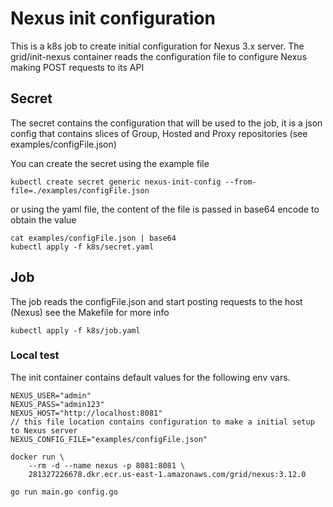 # Nexus init configuration

This is a k8s job to create initial configuration for Nexus 3.x server.
The grid/init-nexus container reads the configuration file to configure Nexus making POST requests to its API

## Secret

The secret contains the configuration that will be used to the job, it is a json config that contains slices of Group, Hosted and Proxy repositories (see examples/configFile.json)

You can create the secret using the example file

```
kubectl create secret generic nexus-init-config --from-file=./examples/configFile.json

```

or using the yaml file, the content of the file is passed in base64 encode to obtain the value


```
cat examples/configFile.json | base64
kubectl apply -f k8s/secret.yaml
```

## Job

The job reads the configFile.json and start posting requests to the host (Nexus) see the Makefile for more info

`kubectl apply -f k8s/job.yaml`

### Local test

The init container contains default values for the following env vars.

```
NEXUS_USER="admin"
NEXUS_PASS="admin123"
NEXUS_HOST="http://localhost:8081"
// this file location contains configuration to make a initial setup to Nexus server
NEXUS_CONFIG_FILE="examples/configFile.json"
```

```
docker run \
    --rm -d --name nexus -p 8081:8081 \
    281327226678.dkr.ecr.us-east-1.amazonaws.com/grid/nexus:3.12.0
```

`go run main.go config.go`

→ WHAT THIS TASK INVOLVES
Please restate each entry exactly, but drop any picture it holds.

→ YOUR RESPONSE
 # Nexus init configuration

This is a k8s job to create initial configuration for Nexus 3.x server.
The grid/init-nexus container reads the configuration file to configure Nexus making POST requests to its API

## Secret

The secret contains the configuration that will be used to the job, it is a json config that contains slices of Group, Hosted and Proxy repositories (see examples/configFile.json)

You can create the secret using the example file

```
kubectl create secret generic nexus-init-config --from-file=./examples/configFile.json

```

or using the yaml file, the content of the file is passed in base64 encode to obtain the value


```
cat examples/configFile.json | base64
kubectl apply -f k8s/secret.yaml
```

## Job

The job reads the configFile.json and start posting requests to the host (Nexus) see the Makefile for more info

`kubectl apply -f k8s/job.yaml`

### Local test

The init container contains default values for the following env vars.

```
NEXUS_USER="admin"
NEXUS_PASS="admin123"
NEXUS_HOST="http://localhost:8081"
// this file location contains configuration to make a initial setup to Nexus server
NEXUS_CONFIG_FILE="examples/configFile.json"
```

```
docker run \
    --rm -d --name nexus -p 8081:8081 \
    281327226678.dkr.ecr.us-east-1.amazonaws.com/grid/nexus:3.12.0
```

`go run main.go config.go`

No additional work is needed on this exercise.